Saint climbs into the driver's seat. The Federal Aviation Administration approved the craft for testing a couple of days earlier, and this will be its first official flight, though the team briefly flew earlier versions. Stretching across the aluminum dash in front of him is EXPERIMENTAL in bold, black stick-on letters.

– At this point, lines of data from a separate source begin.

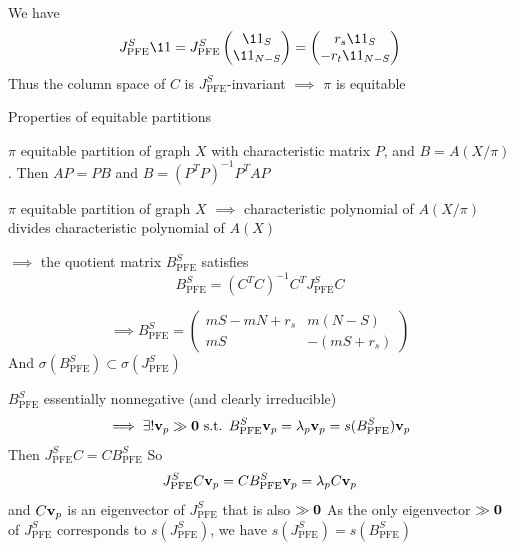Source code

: \documentclass[aspectratio=169]{beamer}
\begin{document}
\begin{frame}
	We have
	\[
		J_{\textrm{PFE}}^S \11 = 
		J_{\textrm{PFE}}^S\begin{pmatrix}
		\11_S\\ \11_{N-S}
		\end{pmatrix}=
		\begin{pmatrix}
		r_s \11_S \\
		-r_t \11_{N-S}
		\end{pmatrix}
	\]
	\vfill
	Thus the column space of $C$ is $J_{\textrm{PFE}}^S$-invariant $\implies$ $\pi$ is equitable
\end{frame}

\begin{frame}{Properties of equitable partitions}
\begin{lemma}
	$\pi$ equitable partition of graph $X$ with characteristic matrix $P$, and $B=A(X/\pi)$. Then $AP = PB$ and
	$B=(P^TP)^{-1}P^T AP$
\end{lemma}
\vfill
\begin{theorem}
	$\pi$ equitable partition of graph $X$ $\implies$ characteristic polynomial of $A(X/\pi)$ divides characteristic polynomial of $A(X)$
\end{theorem}
\end{frame}

\begin{frame}
	$\implies$ the quotient matrix $B_{\textrm{PFE}}^S$ satisfies
\[
B_{\textrm{PFE}}^S = (C^TC)^{-1}C^TJ_{\textrm{PFE}}^SC
\label{eq:formulaJPPB}
\]

\[
\implies B_{\textrm{PFE}}^S = \begin{pmatrix}
mS - mN +r_s & m(N-S) \\
mS & -(mS + r_s)
\end{pmatrix}
\]
\vfill
And $\sigma(B_{\textrm{PFE}}^S) \subset \sigma(J_{\textrm{PFE}}^S)$
\end{frame}

\begin{frame}
	$B_{\textrm{PFE}}^S$ essentially nonnegative (and clearly irreducible)
	\[
	\implies\exists! \bv_p\gg \b0 
	\textrm{ s.t. }  B_{\textrm{PFE}}^S\bv_p = \lambda_p \bv_p=s(B_{\textrm{PFE}}^S)\bv_p
	\]
	\vfill 
	Then $J_{\textrm{PFE}}^SC=CB_{\textrm{PFE}}^S$
	\vfill
	So
	\begin{equation*}
		J_{\textrm{PFE}}^SC\mathbf{v}_p = CB_{\textrm{PFE}}^S\mathbf{v}_p = \lambda_p C \mathbf{v}_p
	\end{equation*}
	and $C\mathbf{v}_p$ is an eigenvector of $J_{\textrm{PFE}}^S$ that is also $\gg\b0$
	\vfill
	As the only eigenvector $\gg\b0$ of $J_{\textrm{PFE}}^S$ corresponds to $s(J_{\textrm{PFE}}^S)$, we have $s(J_{\textrm{PFE}}^S) = s(B_{\textrm{PFE}}^S)$ 
\end{frame}
\end{document}
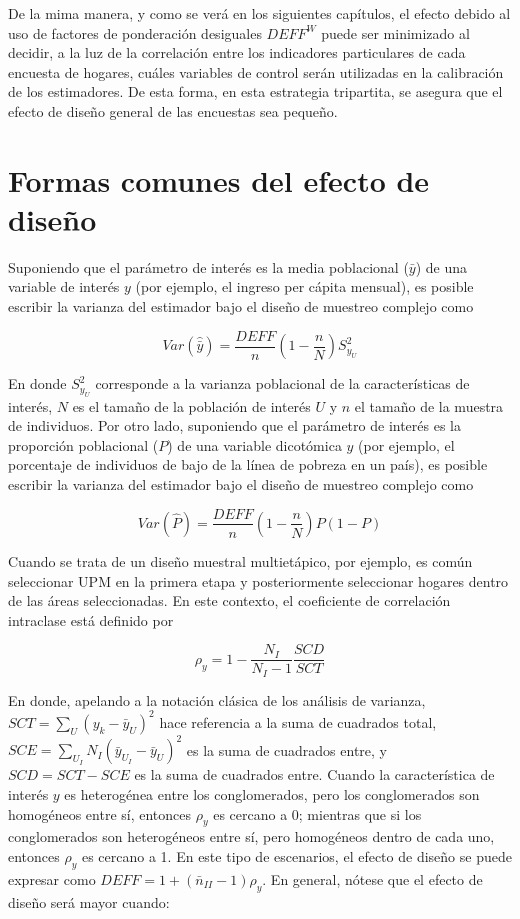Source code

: \documentclass[
  12pt,
  spanish,
]{book}
\begin{document}
De la mima manera, y como se verá en los siguientes capítulos, el efecto debido al uso de factores de ponderación desiguales \(DEFF^W\) puede ser minimizado al decidir, a la luz de la correlación entre los indicadores particulares de cada encuesta de hogares, cuáles variables de control serán utilizadas en la calibración de los estimadores. De esta forma, en esta estrategia tripartita, se asegura que el efecto de diseño general de las encuestas sea pequeño.

\hypertarget{formas-comunes-del-efecto-de-diseuxf1o}{%
\section{Formas comunes del efecto de diseño}\label{formas-comunes-del-efecto-de-diseuxf1o}}

Suponiendo que el parámetro de interés es la media poblacional (\(\bar{y}\)) de una variable de interés \(y\) (por ejemplo, el ingreso per cápita mensual), es posible escribir la varianza del estimador bajo el diseño de muestreo complejo como

\[
Var(\hat{\bar{y}}) = \frac{DEFF}{n}\left(1-\frac{n}{N}\right)S^2_{y_U}
\]

En donde \(S^2_{y_U}\) corresponde a la varianza poblacional de la características de interés, \(N\) es el tamaño de la población de interés \(U\) y \(n\) el tamaño de la muestra de individuos. Por otro lado, suponiendo que el parámetro de interés es la proporción poblacional (\(P\)) de una variable dicotómica \(y\) (por ejemplo, el porcentaje de individuos de bajo de la línea de pobreza en un país), es posible escribir la varianza del estimador bajo el diseño de muestreo complejo como

\[
Var(\hat P) = \frac{DEFF}{n}\left(1-\frac{n}{N}\right)P(1-P)
\]

Cuando se trata de un diseño muestral multietápico, por ejemplo, es común seleccionar UPM en la primera etapa y posteriormente seleccionar hogares dentro de las áreas seleccionadas. En este contexto, el coeficiente de correlación intraclase está definido por

\[
\rho_y=1-\frac{N_I}{N_I-1}\frac{SCD}{SCT}
\]

En donde, apelando a la notación clásica de los análisis de varianza, \(SCT=\sum_{U}{(y_k-{\bar{y}}_U)}^2\) hace referencia a la suma de cuadrados total, \(SCE=\sum_{U_I} N_I{({\bar{y}}_{U_I}-{\bar{y}}_U)}^2\) es la suma de cuadrados entre, y \(SCD=SCT-SCE\) es la suma de cuadrados entre. Cuando la característica de interés \(y\) es heterogénea entre los conglomerados, pero los conglomerados son homogéneos entre sí, entonces \(\rho_y\) es cercano a 0; mientras que si los conglomerados son heterogéneos entre sí, pero homogéneos dentro de cada uno, entonces \(\rho_y\) es cercano a 1. En este tipo de escenarios, el efecto de diseño se puede expresar como \(DEFF = 1 + (\bar{n}_{II}-1)\rho_y\). En general, nótese que el efecto de diseño será mayor cuando:
\end{document}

Steve Saint is a missionary--and yes, that's his real name. He's also a pilot, a former real estate developer and the one-time owner of a lime rock mine near Ocala, Fla. He grew up in Ecuador, where his family moved in the 1950s as Protestant missionaries to work with indigenous peoples in the Amazon Basin. At first, they focused on Quechua Indians. But it was another group, the Huaorani, then referred to by outsiders as "Aucas" or "savages," to which the Saint family would become linked by tragedy. Half a century ago, the story became a subject of articles and sermons, and Saint recently wrote a book and helped make two films about it.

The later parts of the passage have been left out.